Phillips develops work as meaning "to cultivate as a gardener" (12ff.), and keep as "to protect as a sword-bearer" (14ff.). He then unfolds these ideas in the categories of man's calling to work (17ff.), man as the image of God (31ff.), and man as shepherd-lord (43ff.). These all focus on the conceptual aspect, getting the ideas Scripturally validated and illustrated.
Then Phillips turns to the practical application, with three chapters on marriage, two on training children, and one each on men in friendship, in the church, and as servants of the Lord.
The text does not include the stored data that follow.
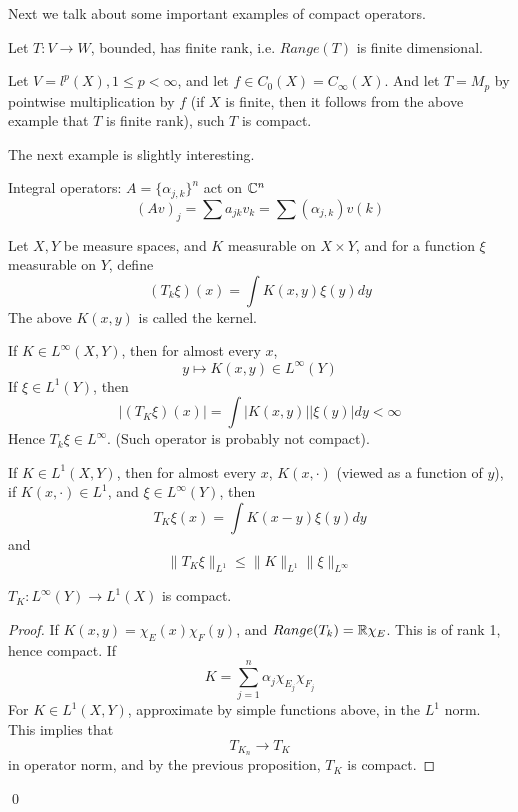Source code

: Next we talk about some important examples of compact operators.
\begin{example}
    Let $T:V\to W$, bounded, has finite rank, i.e. $Range(T)$ is finite dimensional.
\end{example}
\begin{example}
    Let $V=l^p(X), 1\leq p<\infty$, and let $f\in C_0(X)=C_\infty(X)$. And let $T=M_p$ by pointwise multiplication by $f$ (if $X$ is finite, then it follows from the above example that $T$ is finite rank), such $T$ is compact.
\end{example}
The next example is slightly interesting.
\begin{example}
    Integral operators: $A=\{\alpha_{j,k}\}^n$ act on $\mathbb{C}^n$
    \begin{equation*}
        (Av)_j=\sum a_{jk}v_k=\sum (\alpha_{j,k})v(k)
    \end{equation*} 
\end{example}
Let $X,Y$ be measure spaces, and $K$ measurable on $X\times Y$, and for a function $\xi$ measurable on $Y$, define 
\begin{equation*}
    (T_k\xi)(x)=\int K(x,y)\xi(y)dy
\end{equation*}
The above $K(x,y)$ is called the kernel. 
\begin{example}
    If $K\in L^\infty(X,Y)$, then for almost every $x$,
    \begin{equation*}
        y\mapsto K(x,y)\in L^\infty(Y)
    \end{equation*}
    If $\xi\in L^1(Y)$, then 
    \begin{equation*}
        |(T_K\xi)(x)|=\int |K(x,y)||\xi(y)|dy<\infty
    \end{equation*}
    Hence $T_k\xi\in L^\infty$. (Such operator is probably not compact).
\end{example}

If $K\in L^1(X,Y)$, then for almost every $x$, $K(x,\cdot)$ (viewed as a function of $y$), if $K(x,\cdot)\in L^1$, and $\xi\in L^\infty(Y)$, then 
\begin{equation*}
    T_K\xi(x)=\int K(x-y)\xi(y)dy
\end{equation*}
and 
\begin{equation*}
    \|T_K\xi\|_{L^1}\leq \|K\|_{L^1}\|\xi\|_{L^\infty}
\end{equation*}
\begin{proposition}
    $T_K: L^\infty(Y)\to L^1(X)$ is compact.
\end{proposition}
\begin{proof}
    If $K(x,y)=\chi_E(x)\chi_F(y)$, and $Range(T_k)=\mathbb{R}\chi_E$. This is of rank 1, hence compact. If 
    \begin{equation*}
        K=\sum_{j=1}^n \alpha_j\chi_{E_j}\chi_{F_j}
    \end{equation*}
For $K\in L^1(X,Y)$, approximate by simple functions above, in the $L^1$ norm. This implies that 
\begin{equation*}
    T_{K_n}\to T_K
\end{equation*}
in operator norm, and by the previous proposition, $T_K$ is compact.
\end{proof}
\qed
This was one of those books that just turned on the floodlights for me. I took Phillips' basic idea, and went at the text hammer and tongs. I found in the Hebrew text and context even more clues, verification, and opening of the ideas, thanks to the fundamental pointer Phillips had given me. From what I found, I could probably write another book complementary (see what I did there?) to Phillips' My development of these ideas particularly began with session 23, and went on for several additional studies.
At the end comes a section of questions for reflection and discussion, making the book usable for group-studies; as well as indices of Scripture, subjects, and names. Unfortunately, endnotes also come at the back of the book, a reall bad decision on the publisher's part that is a disservice both to author and reader.
This is just a really terrific book. I don't for the life of me know why it isn't better-known and more widely-discussed. Instead of Driscoll, big Gospel sites ought to be promoting Phillips. I don't know another book that does what Richard Phillips does here at all, let alone so well.
I recommend it to everyone: boys/men/husbands/fathers/pastors, for obvious reasons; girls/single ladies to know what to look for in a man; moms to know how to raise their boys.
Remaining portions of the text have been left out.